As dissatisfaction with the traditional process mounted, high-tech firms ushered in a new way of thinking about performance. The “Agile Manifesto,” created by software developers in 2001, outlined several key values—favoring, for instance, “responding to change over following a plan.” It emphasized principles such as collaboration, self-organization, self-direction, and regular reflection on how to work more effectively, with the aim of prototyping more quickly and responding in real time to customer feedback and changes in requirements. Although not directed at performance per se, these principles changed the definition of effectiveness on the job—and they were at odds with the usual practice of cascading goals from the top down and assessing people against them once a year.

So it makes sense that the first significant departure from traditional reviews happened at Adobe, in 2011. The company was already using the agile method, breaking down projects into “sprints” that were immediately followed by debriefing sessions. Adobe explicitly brought this notion of constant assessment and feedback into performance management, with frequent check-ins replacing annual appraisals. Juniper Systems, Dell, and Microsoft were prominent followers.
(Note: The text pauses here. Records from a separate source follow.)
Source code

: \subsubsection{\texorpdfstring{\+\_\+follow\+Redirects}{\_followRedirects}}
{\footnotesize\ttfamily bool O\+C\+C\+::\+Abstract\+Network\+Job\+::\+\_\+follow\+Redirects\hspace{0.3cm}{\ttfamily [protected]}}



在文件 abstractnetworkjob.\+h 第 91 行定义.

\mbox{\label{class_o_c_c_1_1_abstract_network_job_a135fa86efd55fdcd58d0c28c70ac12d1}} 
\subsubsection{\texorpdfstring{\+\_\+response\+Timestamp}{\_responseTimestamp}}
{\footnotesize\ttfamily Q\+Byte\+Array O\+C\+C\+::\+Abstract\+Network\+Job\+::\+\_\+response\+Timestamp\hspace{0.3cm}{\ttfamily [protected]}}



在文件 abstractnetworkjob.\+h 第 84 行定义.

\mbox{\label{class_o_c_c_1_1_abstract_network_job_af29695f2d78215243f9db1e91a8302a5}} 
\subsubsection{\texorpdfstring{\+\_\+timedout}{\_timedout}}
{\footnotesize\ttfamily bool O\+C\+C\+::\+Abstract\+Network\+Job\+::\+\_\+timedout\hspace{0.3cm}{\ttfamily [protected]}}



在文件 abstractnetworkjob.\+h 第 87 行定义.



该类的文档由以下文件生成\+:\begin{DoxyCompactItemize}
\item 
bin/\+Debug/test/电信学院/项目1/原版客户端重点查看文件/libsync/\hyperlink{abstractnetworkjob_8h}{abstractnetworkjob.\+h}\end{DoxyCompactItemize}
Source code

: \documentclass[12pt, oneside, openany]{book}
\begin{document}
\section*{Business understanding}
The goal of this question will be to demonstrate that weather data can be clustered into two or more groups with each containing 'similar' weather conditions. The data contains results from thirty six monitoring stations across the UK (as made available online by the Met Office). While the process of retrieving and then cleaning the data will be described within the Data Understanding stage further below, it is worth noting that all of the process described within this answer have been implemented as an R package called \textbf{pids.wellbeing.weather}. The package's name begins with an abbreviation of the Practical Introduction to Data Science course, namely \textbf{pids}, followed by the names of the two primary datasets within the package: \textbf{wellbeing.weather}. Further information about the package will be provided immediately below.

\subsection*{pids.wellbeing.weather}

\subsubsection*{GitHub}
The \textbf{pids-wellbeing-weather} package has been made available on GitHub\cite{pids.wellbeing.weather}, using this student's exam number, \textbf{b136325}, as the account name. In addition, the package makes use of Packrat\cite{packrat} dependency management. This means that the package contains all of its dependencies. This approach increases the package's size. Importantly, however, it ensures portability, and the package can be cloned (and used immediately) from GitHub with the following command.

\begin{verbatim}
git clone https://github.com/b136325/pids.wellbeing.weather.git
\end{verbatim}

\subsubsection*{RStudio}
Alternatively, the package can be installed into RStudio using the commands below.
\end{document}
CEB estimated in 2014 that 12% of U.S. companies had dropped annual reviews altogether. Willis Towers Watson put the figure at 8% but added that 29% were considering eliminating them or planning to do so. Deloitte reported in 2015 that only 12% of the U.S. companies it surveyed were not planning to rethink their performance management systems. This trend seems to be extending beyond the United States as well. PwC reports that two-thirds of large companies in the UK, for example, are in the process of changing their systems.

Three Business Reasons to Drop Appraisals

In light of that history, we see three clear business imperatives that are leading companies to abandon performance appraisals:

The return of people development.

Companies are under competitive pressure to upgrade their talent management efforts. This is especially true at consulting and other professional services firms, where knowledge work is the offering—and where inexperienced college grads are turned into skilled advisers through structured training. Such firms are doubling down on development, often by putting their employees (who are deeply motivated by the potential for learning and advancement) in charge of their own growth. This approach requires rich feedback from supervisors—a need that’s better met by frequent, informal check-ins than by annual reviews.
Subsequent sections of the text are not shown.